Piccarda Donati, kidnapped from the convent of Santa Chiara as ordered by her brother, Corso
Raffaello Sorbi (Firenze1844-1931)
This painting, which portrays a story told by Dante, is the tragic tale of Piccarda, an unfortunate soul kidnapped from the convent where she lived with her fellow nuns, by the order of her brother, Corso Donati, who had decided to force her, against her will, into marriage with his fellow socialite, the wealthy Rossellino della Tosa. With a sensitivity very similar to the 19th century melodramas inspired by the same episode, Raffaello Sorbi depicts the climactic moment of the story, when the evil Corso disrespectfully breaks into the convent and stands, holding the door wide open, with his hand on his sword, ready for action, watching his henchmen grab his sister with brutal violence, as they literally tear her from the arms of the Mother Superior. The latter, whose arm is raised, points at the crucifix behind her, in a gesture of grave admonition, almost anticipating the punishment later to befall the evil perpetrator of that sacrilegious act. The theatrical presentation of the episode is evident in the clever use of light, which illuminates the central part and focus of the composition, where the soldiers attacking the protagonist are crowded on the steps, and also the group of fleeing nuns, emphasising their terrified expressions and distressed gestures. In this way, Sorbi showed that he was abreast with the latest history painting criteria, authoritatively dictated by Giuseppe Mazzini, who recommended that artists should avoid focusing on one central element in the composition, but instead accentuate the composition as a whole, spreading the actions and details out in all directions. Accordingly, in this painting, the turmoil caused by the bunch of armed men bursting into the convent is expressed through a number of aspects and even the tiniest details acquire a meaning within the parsimony of the story. One example is the broken rosary lying on the floor, almost trodden on by one of the soldiers, which indicates the sense of desecration that dominates the entire scene destined to culminate - according to the sources - in the death of Piccarda.

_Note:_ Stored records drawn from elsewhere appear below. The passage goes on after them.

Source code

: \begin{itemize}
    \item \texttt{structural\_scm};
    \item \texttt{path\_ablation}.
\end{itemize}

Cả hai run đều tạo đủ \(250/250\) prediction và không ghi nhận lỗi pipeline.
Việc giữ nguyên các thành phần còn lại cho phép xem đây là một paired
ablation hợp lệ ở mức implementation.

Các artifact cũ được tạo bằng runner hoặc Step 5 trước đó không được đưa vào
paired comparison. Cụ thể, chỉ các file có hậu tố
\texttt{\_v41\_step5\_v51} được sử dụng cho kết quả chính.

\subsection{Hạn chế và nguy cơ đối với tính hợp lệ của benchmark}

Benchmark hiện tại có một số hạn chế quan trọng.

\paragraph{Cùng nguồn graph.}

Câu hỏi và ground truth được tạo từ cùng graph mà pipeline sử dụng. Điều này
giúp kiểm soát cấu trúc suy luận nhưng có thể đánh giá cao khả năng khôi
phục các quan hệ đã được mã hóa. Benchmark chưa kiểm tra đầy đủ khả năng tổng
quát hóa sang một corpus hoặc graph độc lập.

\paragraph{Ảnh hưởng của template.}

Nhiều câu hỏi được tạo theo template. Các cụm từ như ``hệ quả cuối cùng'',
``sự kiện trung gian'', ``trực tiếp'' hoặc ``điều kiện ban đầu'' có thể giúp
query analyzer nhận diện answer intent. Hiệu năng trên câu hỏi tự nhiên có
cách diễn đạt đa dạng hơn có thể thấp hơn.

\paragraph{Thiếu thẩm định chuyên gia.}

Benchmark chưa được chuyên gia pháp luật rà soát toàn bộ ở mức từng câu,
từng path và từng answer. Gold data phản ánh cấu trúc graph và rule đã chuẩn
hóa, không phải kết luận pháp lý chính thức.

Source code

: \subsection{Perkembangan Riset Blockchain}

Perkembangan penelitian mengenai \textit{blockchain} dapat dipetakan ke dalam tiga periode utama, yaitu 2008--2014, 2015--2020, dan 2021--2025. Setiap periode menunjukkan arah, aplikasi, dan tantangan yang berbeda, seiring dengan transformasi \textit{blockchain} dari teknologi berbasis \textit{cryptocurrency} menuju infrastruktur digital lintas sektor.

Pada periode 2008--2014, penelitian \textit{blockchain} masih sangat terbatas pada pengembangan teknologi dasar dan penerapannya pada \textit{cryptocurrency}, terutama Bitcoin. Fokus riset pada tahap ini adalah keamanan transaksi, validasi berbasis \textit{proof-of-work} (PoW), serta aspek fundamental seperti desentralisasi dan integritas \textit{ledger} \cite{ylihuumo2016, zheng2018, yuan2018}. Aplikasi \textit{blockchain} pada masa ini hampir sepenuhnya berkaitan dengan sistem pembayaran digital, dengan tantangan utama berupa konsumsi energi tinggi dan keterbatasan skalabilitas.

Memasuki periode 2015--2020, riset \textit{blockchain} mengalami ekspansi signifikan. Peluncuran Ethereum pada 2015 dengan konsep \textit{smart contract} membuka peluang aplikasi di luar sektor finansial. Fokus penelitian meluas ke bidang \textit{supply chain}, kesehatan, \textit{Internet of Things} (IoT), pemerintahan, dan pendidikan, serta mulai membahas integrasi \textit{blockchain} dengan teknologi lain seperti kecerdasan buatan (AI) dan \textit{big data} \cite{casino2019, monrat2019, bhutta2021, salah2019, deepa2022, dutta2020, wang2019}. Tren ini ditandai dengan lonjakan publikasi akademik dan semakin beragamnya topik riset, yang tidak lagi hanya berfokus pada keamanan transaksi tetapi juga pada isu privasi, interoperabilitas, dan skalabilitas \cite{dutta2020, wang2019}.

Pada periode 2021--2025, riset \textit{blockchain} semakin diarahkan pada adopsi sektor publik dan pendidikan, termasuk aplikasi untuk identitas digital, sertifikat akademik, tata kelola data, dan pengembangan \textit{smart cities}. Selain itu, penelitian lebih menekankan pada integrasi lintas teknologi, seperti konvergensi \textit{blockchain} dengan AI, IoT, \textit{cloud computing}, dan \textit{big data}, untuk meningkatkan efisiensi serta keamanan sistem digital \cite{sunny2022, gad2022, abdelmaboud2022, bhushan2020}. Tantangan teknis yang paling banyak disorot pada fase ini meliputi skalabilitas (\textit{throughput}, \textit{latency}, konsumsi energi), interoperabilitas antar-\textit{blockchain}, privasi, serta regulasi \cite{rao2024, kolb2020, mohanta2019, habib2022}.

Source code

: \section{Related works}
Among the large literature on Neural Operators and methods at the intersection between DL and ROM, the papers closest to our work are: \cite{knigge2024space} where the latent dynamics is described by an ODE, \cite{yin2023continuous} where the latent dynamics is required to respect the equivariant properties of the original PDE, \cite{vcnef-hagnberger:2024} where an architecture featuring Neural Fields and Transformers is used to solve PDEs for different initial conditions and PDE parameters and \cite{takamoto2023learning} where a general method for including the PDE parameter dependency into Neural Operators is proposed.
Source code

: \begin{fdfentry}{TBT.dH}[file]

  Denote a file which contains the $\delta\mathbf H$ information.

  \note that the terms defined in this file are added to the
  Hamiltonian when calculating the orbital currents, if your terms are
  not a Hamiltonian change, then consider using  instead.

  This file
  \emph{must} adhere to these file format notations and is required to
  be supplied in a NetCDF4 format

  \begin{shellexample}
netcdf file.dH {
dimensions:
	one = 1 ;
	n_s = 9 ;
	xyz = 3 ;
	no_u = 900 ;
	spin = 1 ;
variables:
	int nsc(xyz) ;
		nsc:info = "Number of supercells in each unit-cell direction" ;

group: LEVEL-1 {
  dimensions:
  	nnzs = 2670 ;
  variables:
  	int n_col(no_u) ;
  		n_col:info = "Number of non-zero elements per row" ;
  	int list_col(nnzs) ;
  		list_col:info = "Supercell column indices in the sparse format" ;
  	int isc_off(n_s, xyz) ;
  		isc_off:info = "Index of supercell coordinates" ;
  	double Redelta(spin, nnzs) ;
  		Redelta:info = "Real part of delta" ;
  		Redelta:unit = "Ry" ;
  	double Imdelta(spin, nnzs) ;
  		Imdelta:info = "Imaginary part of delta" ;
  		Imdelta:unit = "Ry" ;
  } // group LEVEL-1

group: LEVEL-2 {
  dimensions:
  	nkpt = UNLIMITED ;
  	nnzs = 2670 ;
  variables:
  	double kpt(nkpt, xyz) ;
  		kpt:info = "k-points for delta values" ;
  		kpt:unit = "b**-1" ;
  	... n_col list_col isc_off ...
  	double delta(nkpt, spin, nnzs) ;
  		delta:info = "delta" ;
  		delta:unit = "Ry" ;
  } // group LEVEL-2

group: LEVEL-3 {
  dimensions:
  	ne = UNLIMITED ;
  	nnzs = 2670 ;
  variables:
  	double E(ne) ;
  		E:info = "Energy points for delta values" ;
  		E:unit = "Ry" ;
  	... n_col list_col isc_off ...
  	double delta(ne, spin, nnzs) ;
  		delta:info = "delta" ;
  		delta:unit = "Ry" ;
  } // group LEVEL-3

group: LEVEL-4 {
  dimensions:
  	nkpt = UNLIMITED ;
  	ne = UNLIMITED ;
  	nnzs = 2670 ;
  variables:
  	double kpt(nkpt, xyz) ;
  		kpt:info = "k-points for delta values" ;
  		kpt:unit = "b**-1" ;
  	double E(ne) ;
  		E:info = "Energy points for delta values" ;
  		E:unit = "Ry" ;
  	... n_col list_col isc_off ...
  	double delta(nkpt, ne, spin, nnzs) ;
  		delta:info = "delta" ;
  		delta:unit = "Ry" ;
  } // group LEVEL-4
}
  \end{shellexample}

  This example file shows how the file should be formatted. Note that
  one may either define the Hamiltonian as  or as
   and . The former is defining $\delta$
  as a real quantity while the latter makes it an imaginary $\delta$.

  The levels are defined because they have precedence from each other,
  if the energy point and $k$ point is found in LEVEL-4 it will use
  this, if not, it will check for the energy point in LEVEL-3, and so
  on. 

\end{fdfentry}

The canvas, commissioned by Victor Emmanuel in 1863 and completed by the artist three years later, faithfully mirrors the canons of traditional romantic history painting, especially in its intent to convey morally edifying subjects with a strong element of pathos, such as the theme of the virtuous woman physically forced into an unfair relationship, fuelling the formation of a modern national conscience. The persistent bond with romantic tradition in an age in which modern taste already coincided with the painting of the Macchiaioli, could not be appreciated by critics such as Camillo Boito and Telemaco Signorini. The latter was harsh in his criticism of the painting, which he said did not reflect the style of a promising young artist, but rather that of an “old master losing his touch”.
And yet when the painter, who had studied under Antonio Ciseri and is still largely unknown today, had turned eighteen, he had won the three-yearly competition held in 1861 by the Academy of Fine Arts in Florence, presenting to the public the subsequent episode to this one, inspired by the same theme, and namely Corso Donati wounded by the Catalans at the Convent of San Salvi and carried to the Badia by the monks of that convent where he dies in their care. On that occasion too he had used the same historical sources, from Dante to Landino, which had inspired the tragic episode featuring Piccarda.